INFORMATION SUPPLIED -
○ ○ ○ ○ ○ ○ ○
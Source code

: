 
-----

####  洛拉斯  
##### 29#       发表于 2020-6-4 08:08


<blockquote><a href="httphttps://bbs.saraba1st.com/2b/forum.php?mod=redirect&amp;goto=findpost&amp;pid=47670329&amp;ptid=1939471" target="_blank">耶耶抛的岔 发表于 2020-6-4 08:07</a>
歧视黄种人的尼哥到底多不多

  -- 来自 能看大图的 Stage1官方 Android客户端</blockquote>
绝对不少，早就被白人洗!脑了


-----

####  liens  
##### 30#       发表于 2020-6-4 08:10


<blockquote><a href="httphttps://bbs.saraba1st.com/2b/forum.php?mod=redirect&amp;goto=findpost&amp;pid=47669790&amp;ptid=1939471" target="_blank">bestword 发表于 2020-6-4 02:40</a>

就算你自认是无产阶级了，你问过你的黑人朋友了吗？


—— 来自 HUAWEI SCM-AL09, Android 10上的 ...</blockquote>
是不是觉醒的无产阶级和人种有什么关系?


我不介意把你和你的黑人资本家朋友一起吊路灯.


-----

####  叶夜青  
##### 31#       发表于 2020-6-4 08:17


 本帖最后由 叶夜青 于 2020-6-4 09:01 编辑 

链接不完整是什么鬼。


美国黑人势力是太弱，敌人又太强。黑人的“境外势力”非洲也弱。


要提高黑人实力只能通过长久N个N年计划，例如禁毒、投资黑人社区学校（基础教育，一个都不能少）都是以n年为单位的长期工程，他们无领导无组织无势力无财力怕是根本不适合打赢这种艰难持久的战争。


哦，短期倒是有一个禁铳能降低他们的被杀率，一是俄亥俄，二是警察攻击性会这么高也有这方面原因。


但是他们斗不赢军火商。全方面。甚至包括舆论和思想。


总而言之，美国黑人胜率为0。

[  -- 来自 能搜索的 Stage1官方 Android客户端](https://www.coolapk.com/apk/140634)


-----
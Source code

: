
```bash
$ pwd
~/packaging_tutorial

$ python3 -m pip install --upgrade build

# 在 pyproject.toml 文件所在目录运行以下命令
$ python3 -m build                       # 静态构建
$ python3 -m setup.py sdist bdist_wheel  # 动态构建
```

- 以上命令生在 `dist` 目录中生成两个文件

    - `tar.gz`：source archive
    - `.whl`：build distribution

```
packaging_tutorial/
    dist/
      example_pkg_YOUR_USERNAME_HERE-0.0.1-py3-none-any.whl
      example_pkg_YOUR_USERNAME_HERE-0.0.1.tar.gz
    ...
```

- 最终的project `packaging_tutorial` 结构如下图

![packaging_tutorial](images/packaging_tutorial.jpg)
○ ○ ○ ○ ○ ○ ○
WORK REQUIRED - Show all of the lines above in which "build" is present.

WRITTEN RESPONSE -
$ python3 -m pip install --upgrade build
$ python3 -m build                       # 静态构建
    - `.whl`：build distribution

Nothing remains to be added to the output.